Thread overview
Is this a bug? RandomSample claims it needs input range but actually needs forward range
Jun 19, 2013
finalpatch
Jun 19, 2013
Jonathan M Davis
Jun 19, 2013
finalpatch
Jun 19, 2013
Jonathan M Davis
Jun 19, 2013
finalpatch
Jun 19, 2013
finalpatch
June 19, 2013
in the declaration of RandomSample it only checks for isInputRange, but in the implementation it calls the .save() method which is only available in forward ranges.

as a result this code does not compile:

void main()
{
	auto a = File("test.d", "r").byLine();
	auto s = randomSample(a,1,5);
	writeln(s);
}

Is this a bug or I missed something?
June 19, 2013
On Wednesday, June 19, 2013 03:56:43 finalpatch wrote:
> in the declaration of RandomSample it only checks for isInputRange, but in the implementation it calls the .save() method which is only available in forward ranges.
> 
> as a result this code does not compile:
> 
> void main()
> {
> auto a = File("test.d", "r").byLine();
> auto s = randomSample(a,1,5);
> writeln(s);
> }
> 
> Is this a bug or I missed something?

Any function which uses save requires at least a forward range, and if its template constraint requires only an input range, then its template constraint is wrong. _Any_ function whose template constraint does not actually guarantee that anything that passes the constraint will compile with that function is buggy.

- Jonathan M Davis
June 19, 2013
On 06/19/2013 02:56 AM, finalpatch wrote:
> in the declaration of RandomSample it only checks for isInputRange, but in the implementation it calls the .save() method which is only available in forward ranges.

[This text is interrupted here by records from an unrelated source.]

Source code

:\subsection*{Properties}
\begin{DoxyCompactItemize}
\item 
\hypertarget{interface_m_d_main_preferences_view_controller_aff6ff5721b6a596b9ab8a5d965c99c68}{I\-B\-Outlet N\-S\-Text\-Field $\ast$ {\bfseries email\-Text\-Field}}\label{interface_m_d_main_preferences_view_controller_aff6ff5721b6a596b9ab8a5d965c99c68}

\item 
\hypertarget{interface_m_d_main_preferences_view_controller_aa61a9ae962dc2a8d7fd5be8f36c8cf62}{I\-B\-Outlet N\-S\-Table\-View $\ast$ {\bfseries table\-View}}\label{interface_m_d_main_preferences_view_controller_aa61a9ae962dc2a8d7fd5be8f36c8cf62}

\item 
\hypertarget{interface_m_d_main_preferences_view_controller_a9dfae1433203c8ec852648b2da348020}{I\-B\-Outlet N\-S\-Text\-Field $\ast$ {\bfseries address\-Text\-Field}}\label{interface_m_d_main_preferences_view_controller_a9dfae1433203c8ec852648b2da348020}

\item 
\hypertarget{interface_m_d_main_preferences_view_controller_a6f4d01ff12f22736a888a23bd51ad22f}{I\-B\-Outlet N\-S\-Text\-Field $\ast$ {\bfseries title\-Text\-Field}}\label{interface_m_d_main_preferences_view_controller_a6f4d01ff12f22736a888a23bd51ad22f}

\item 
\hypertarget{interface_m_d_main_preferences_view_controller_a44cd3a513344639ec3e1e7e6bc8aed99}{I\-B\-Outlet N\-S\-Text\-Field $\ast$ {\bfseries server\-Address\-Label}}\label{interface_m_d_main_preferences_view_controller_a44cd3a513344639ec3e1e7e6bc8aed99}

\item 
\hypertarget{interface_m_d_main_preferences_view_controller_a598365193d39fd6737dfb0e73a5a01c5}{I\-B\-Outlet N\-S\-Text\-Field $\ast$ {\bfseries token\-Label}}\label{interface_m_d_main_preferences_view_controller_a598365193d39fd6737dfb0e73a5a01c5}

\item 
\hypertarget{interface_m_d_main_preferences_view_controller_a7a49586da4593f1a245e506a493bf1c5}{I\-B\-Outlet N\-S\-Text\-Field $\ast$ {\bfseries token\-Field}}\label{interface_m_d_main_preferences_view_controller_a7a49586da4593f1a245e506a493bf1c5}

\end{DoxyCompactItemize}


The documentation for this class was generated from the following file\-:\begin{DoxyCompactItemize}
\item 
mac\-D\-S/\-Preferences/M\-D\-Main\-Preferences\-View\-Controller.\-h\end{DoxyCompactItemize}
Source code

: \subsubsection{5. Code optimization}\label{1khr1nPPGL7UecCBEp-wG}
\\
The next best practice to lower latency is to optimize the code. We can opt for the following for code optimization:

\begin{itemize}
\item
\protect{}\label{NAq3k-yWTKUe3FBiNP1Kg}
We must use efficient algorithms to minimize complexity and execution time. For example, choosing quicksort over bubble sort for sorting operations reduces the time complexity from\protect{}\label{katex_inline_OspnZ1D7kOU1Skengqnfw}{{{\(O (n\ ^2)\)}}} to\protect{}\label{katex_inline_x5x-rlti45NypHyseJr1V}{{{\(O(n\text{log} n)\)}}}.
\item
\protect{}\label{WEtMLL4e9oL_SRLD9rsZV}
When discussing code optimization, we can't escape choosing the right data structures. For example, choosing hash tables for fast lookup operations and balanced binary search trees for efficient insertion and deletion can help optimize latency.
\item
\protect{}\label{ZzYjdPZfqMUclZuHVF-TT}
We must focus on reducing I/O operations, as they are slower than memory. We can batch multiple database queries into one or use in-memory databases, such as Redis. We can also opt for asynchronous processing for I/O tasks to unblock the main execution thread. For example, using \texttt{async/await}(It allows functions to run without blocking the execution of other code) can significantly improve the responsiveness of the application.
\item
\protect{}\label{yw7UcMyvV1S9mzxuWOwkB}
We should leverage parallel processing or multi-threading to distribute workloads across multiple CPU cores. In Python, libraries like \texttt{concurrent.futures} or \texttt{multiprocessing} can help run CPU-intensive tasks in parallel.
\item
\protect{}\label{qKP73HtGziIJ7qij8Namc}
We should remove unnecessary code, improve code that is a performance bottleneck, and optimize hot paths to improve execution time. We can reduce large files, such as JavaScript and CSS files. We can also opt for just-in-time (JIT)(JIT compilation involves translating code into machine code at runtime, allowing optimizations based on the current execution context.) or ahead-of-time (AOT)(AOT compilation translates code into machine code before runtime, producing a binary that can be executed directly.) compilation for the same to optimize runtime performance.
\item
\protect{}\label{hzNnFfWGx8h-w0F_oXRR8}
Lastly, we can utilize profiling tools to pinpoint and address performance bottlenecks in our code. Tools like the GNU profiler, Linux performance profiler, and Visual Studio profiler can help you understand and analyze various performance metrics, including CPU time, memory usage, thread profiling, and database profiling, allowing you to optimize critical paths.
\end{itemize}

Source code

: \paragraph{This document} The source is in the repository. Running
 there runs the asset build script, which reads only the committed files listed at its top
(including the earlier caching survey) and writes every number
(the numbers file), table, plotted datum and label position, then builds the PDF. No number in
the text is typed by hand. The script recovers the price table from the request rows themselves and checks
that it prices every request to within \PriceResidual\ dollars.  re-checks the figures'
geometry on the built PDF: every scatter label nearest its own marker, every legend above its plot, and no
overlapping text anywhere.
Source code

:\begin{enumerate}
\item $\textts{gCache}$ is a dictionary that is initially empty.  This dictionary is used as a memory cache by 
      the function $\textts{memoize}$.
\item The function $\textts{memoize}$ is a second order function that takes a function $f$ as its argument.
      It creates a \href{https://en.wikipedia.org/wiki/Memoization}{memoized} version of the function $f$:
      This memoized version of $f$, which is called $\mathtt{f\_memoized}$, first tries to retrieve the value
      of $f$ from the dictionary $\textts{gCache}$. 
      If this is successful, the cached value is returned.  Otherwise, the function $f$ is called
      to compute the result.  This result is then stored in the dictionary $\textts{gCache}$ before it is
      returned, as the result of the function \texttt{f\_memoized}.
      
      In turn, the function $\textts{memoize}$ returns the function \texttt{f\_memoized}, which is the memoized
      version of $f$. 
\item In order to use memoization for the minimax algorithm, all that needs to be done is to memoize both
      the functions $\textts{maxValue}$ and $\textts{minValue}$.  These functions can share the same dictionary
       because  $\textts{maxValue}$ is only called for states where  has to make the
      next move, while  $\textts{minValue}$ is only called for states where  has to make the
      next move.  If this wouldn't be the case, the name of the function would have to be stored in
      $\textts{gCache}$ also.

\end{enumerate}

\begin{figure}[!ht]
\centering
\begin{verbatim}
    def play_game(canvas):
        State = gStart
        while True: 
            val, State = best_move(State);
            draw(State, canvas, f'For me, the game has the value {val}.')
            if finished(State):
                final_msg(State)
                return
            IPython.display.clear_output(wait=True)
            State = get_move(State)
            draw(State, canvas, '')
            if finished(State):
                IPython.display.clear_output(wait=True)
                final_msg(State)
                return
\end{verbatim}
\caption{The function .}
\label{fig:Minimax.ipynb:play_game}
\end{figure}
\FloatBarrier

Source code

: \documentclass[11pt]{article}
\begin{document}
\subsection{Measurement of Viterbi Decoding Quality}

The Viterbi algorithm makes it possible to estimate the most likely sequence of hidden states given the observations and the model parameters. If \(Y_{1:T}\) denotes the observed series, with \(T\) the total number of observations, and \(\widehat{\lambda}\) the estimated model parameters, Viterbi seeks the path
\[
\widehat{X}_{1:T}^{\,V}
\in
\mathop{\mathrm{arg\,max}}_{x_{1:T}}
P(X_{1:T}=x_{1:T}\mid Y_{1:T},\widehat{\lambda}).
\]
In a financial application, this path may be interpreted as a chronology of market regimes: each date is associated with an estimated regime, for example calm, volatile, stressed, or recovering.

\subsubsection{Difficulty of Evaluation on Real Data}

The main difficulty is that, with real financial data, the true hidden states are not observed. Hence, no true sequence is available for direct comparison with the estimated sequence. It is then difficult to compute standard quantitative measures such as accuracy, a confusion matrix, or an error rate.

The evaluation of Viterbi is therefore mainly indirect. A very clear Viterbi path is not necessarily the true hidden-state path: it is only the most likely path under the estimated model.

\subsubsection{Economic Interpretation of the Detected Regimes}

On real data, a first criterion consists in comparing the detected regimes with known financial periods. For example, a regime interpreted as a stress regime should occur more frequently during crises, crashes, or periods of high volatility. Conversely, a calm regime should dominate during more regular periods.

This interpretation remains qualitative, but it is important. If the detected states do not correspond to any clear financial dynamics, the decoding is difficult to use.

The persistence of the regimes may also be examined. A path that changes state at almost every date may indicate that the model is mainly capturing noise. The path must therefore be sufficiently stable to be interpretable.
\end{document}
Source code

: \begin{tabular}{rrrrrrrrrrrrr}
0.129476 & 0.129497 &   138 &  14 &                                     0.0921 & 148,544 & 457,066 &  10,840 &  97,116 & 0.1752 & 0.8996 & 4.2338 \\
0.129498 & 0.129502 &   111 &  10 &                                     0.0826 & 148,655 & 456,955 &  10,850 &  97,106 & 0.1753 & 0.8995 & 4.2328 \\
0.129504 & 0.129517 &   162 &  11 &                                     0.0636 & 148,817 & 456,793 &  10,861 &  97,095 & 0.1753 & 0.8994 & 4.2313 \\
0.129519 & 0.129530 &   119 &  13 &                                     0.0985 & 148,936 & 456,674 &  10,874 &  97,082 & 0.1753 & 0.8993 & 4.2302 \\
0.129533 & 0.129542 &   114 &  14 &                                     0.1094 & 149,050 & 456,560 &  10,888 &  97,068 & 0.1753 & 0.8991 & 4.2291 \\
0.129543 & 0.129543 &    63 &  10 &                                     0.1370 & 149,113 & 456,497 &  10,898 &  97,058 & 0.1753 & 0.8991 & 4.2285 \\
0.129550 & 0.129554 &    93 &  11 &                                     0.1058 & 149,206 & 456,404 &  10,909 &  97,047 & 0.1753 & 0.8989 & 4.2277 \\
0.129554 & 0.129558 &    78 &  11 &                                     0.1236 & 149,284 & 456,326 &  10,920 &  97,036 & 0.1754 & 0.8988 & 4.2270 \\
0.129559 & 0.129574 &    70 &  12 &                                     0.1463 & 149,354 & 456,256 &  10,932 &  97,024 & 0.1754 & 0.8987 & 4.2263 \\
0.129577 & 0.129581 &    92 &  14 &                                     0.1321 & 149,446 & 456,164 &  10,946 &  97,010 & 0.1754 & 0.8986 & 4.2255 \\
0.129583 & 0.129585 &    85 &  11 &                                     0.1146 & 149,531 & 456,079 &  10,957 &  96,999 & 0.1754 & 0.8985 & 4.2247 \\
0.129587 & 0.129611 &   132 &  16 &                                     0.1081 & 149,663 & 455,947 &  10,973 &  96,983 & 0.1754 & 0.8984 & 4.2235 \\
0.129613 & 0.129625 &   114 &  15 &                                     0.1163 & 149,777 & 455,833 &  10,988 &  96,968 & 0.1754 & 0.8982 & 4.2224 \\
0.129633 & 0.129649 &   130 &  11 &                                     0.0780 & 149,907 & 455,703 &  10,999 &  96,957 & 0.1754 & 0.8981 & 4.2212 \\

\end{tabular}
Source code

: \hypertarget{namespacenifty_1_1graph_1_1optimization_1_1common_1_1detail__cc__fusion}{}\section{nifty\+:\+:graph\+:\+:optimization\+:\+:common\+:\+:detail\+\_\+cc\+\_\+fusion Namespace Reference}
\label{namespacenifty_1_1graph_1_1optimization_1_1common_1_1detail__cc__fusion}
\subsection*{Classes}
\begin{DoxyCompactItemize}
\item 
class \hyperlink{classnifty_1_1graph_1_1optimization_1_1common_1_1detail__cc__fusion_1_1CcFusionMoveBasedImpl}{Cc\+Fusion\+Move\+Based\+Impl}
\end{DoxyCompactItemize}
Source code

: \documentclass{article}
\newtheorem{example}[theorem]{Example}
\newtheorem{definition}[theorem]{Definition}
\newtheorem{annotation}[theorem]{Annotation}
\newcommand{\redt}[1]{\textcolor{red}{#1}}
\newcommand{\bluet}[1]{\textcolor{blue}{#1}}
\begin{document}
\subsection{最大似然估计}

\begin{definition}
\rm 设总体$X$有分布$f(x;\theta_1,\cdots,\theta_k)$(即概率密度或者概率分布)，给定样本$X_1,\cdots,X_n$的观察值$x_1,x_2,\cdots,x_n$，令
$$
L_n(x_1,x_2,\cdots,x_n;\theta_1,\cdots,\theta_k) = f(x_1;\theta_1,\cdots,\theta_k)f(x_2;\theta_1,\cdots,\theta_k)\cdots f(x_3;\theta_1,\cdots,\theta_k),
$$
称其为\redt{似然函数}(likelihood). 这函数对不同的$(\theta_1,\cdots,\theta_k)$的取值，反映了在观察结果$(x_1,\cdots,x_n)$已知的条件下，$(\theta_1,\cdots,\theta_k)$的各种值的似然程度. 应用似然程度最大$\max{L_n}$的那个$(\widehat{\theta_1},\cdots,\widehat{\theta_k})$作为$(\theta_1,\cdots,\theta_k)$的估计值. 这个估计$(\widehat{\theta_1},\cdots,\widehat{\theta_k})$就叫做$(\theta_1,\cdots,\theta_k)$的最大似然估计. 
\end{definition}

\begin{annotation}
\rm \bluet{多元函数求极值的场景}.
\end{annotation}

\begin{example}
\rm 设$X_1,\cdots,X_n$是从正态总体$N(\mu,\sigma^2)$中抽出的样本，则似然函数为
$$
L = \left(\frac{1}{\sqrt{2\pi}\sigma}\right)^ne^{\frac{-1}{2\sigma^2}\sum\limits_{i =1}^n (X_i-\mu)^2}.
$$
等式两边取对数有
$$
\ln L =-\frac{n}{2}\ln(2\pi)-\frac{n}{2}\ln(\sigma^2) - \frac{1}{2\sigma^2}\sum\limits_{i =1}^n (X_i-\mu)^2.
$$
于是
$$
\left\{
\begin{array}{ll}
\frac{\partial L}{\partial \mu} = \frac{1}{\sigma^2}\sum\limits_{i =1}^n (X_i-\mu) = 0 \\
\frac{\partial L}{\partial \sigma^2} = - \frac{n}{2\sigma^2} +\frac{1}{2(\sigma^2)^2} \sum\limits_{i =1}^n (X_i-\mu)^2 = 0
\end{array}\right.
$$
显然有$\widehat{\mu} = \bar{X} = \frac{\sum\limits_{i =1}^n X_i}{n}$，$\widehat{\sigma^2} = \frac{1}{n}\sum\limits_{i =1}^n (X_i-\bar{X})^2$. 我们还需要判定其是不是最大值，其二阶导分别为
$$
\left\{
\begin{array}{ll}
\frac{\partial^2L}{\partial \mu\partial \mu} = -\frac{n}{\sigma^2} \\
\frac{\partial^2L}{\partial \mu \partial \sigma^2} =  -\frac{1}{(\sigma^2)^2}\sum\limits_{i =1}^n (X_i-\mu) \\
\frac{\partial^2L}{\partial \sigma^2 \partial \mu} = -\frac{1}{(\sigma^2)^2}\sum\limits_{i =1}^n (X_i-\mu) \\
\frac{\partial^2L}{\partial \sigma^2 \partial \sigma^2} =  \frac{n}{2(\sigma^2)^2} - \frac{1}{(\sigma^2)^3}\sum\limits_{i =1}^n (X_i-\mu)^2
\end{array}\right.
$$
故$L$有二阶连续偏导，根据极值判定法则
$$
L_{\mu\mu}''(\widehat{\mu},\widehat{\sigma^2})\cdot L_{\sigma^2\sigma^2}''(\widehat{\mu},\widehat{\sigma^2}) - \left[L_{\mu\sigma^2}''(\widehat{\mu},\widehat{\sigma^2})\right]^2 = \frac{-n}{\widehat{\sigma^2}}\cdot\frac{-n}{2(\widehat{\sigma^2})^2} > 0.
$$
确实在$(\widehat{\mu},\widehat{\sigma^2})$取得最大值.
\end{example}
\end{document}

What compiler and version are you using?  This was reported here: http://d.puremagic.com/issues/show_bug.cgi?id=10265

... and fixed in this pull request: https://github.com/D-Programming-Language/phobos/pull/1332
June 19, 2013
On Wednesday, 19 June 2013 at 02:32:46 UTC, Jonathan M Davis wrote:
> On Wednesday, June 19, 2013 03:56:43 finalpatch wrote:
>> in the declaration of RandomSample it only checks for
>> isInputRange, but in the implementation it calls the .save()
>> method which is only available in forward ranges.
>> 
>> as a result this code does not compile:
>> 
>> void main()
>> {
>> auto a = File("test.d", "r").byLine();
>> auto s = randomSample(a,1,5);
>> writeln(s);
>> }
>> 
>> Is this a bug or I missed something?
>
> Any function which uses save requires at least a forward range, and if its
> template constraint requires only an input range, then its template constraint
> is wrong. _Any_ function whose template constraint does not actually guarantee
> that anything that passes the constraint will compile with that function is
> buggy.
>
> - Jonathan M Davis

So you are saying this is a bug in std.random?

June 19, 2013
On Wednesday, 19 June 2013 at 03:46:11 UTC, Joseph Rushton Wakeling wrote:
> On 06/19/2013 02:56 AM, finalpatch wrote:
>> in the declaration of RandomSample it only checks for isInputRange, but in the
>> implementation it calls the .save() method which is only available in forward
>> ranges.
>
> What compiler and version are you using?  This was reported here:
> http://d.puremagic.com/issues/show_bug.cgi?id=10265
>
> ... and fixed in this pull request:
> https://github.com/D-Programming-Language/phobos/pull/1332

I was testing with DMD 2.063
June 19, 2013
On 06/19/2013 04:49 AM, finalpatch wrote:
> I was testing with DMD 2.063

Try the very latest, 2.063.2 ... ?  2.063 was released on 28 May, my fix got committed on 7 June.

June 19, 2013
On 06/19/2013 03:32 AM, Jonathan M Davis wrote:
> Any function which uses save requires at least a forward range, and if its template constraint requires only an input range, then its template constraint is wrong. _Any_ function whose template constraint does not actually guarantee that anything that passes the constraint will compile with that function is buggy.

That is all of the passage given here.